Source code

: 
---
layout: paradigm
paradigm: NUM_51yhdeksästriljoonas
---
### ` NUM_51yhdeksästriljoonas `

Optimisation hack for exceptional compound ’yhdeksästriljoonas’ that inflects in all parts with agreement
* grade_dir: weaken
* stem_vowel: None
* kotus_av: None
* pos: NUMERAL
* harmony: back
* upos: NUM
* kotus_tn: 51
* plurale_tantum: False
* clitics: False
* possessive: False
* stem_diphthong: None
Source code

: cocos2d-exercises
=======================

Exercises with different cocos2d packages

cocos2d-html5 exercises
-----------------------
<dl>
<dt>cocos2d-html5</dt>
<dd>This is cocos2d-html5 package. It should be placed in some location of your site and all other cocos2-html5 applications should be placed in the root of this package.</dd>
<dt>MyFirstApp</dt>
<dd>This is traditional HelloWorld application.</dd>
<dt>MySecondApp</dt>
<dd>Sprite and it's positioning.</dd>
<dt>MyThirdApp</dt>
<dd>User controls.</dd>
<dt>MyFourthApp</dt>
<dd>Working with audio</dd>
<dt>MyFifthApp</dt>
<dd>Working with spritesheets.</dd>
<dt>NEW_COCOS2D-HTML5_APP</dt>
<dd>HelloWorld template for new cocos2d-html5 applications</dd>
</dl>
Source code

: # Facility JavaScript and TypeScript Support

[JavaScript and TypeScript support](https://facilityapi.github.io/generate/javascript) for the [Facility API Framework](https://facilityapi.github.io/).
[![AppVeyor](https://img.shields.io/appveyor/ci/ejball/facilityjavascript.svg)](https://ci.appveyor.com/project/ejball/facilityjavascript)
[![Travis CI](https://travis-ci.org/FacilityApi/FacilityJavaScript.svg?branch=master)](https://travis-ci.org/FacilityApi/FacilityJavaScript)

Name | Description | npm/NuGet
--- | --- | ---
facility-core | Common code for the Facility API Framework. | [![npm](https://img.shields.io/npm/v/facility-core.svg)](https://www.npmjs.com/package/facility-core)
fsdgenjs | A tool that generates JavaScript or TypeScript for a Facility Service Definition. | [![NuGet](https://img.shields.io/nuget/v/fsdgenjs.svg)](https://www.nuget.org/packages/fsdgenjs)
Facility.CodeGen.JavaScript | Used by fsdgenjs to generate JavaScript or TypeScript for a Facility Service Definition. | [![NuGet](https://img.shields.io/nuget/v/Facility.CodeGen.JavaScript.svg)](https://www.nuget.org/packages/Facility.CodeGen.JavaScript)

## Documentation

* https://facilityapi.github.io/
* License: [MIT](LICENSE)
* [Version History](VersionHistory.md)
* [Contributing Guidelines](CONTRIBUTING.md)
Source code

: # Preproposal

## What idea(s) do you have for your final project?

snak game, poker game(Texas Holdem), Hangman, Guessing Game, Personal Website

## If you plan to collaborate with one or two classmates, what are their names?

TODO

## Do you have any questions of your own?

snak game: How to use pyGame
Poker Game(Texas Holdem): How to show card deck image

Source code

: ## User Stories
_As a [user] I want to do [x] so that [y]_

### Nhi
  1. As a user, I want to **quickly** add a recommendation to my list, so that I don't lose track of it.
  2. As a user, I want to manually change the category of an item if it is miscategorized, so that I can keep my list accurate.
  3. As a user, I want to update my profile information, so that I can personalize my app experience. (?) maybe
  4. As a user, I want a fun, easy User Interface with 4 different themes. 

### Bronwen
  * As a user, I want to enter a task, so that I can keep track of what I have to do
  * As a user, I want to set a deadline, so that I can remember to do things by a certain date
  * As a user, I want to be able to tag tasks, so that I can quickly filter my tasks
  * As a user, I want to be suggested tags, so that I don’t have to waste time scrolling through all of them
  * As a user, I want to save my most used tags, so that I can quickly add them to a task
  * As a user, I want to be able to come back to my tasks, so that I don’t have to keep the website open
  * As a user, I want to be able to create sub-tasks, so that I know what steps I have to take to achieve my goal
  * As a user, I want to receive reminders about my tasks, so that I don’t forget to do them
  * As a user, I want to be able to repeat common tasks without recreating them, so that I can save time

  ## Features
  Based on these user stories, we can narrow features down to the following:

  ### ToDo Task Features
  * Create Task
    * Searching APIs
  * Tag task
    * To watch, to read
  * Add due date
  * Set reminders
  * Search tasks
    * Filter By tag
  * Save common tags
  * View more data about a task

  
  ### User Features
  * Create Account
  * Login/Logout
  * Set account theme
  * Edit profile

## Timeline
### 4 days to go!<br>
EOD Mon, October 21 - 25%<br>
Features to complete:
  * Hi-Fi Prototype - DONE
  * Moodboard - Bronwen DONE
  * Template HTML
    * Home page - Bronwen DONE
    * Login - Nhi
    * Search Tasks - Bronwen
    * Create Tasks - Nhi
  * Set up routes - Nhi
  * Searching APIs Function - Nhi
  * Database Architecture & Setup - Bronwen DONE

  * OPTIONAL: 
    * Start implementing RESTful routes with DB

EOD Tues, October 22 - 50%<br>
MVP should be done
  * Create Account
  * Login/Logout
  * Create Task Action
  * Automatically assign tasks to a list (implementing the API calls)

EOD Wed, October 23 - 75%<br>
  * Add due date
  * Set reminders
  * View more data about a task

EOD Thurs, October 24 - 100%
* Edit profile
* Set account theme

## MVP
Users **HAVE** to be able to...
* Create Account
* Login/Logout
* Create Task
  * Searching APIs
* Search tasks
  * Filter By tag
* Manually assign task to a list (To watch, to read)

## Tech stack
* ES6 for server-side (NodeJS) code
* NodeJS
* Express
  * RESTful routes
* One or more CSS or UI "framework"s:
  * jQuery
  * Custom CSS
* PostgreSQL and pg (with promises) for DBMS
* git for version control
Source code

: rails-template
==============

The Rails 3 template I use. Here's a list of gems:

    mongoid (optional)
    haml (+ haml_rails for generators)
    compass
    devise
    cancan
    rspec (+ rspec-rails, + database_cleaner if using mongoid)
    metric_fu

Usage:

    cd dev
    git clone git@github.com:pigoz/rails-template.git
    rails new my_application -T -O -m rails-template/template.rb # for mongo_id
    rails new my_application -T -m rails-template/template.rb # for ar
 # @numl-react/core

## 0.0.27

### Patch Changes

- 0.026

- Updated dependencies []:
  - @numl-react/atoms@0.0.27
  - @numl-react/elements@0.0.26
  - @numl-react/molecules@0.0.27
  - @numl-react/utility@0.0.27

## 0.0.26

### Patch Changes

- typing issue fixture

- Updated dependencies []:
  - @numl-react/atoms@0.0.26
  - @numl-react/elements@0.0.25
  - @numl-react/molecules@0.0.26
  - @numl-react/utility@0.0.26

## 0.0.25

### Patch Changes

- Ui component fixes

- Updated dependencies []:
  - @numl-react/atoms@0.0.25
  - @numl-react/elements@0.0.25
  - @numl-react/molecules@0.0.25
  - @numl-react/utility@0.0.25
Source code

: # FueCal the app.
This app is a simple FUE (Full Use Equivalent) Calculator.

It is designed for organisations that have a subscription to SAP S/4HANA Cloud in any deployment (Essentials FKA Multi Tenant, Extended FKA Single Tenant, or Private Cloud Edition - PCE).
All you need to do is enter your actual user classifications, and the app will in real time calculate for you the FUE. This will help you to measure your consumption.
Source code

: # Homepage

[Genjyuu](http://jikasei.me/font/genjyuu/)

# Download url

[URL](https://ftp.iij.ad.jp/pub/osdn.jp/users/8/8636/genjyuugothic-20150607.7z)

+===+

_Description of the task_:
Search the data above for the string "applications" and report each line that holds it.

_Exercise answer_:
<dd>This is cocos2d-html5 package. It should be placed in some location of your site and all other cocos2-html5 applications should be placed in the root of this package.</dd>
<dd>HelloWorld template for new cocos2d-html5 applications</dd>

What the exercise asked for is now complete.